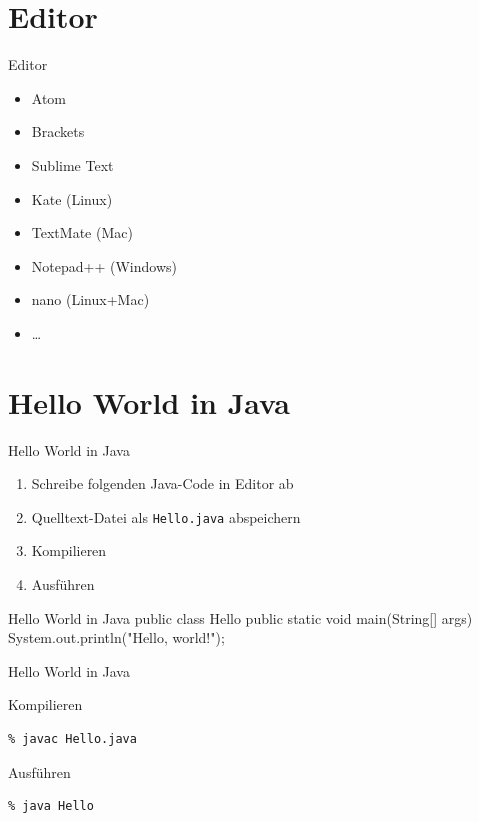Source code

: \documentclass[18pt]{beamer}
\begin{document}
\section{Editor}

\begin{frame}{Editor}
    \begin{itemize}
        \pause
        \item Atom
        \pause
        \item Brackets
        \pause
        \item Sublime Text
        \pause
        \item Kate (Linux)
        \pause
        \item TextMate (Mac)
        \pause
        \item Notepad++ (Windows)
        \pause
        \item nano (Linux+Mac)
        \pause
        \item \dots
    \end{itemize}
\end{frame}

\section{Hello World in Java}

\begin{frame}{Hello World in Java}
    \begin{enumerate}
        \item Schreibe folgenden Java-Code in Editor ab
        \item Quelltext-Datei als \texttt{Hello.java} abspeichern
        \item Kompilieren
        \item Ausführen
    \end{enumerate}
\end{frame}

\begin{frame}[fragile]{Hello World in Java}
public class Hello {
    public static void main(String[] args) {
        System.out.println("Hello, world!");
    }
}
\end{frame}

\begin{frame}[fragile]{Hello World in Java}
    \begin{block}{Kompilieren}
        \begin{lstlisting}
% javac Hello.java
        \end{lstlisting}
    \end{block}
    \pause
    \begin{block}{Ausführen}
        \begin{lstlisting}
% java Hello
        \end{lstlisting}
    \end{block}
\end{frame}
\end{document}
──────────
Looking only at the listing, say how many lines include "public"; reply with the number alone.

2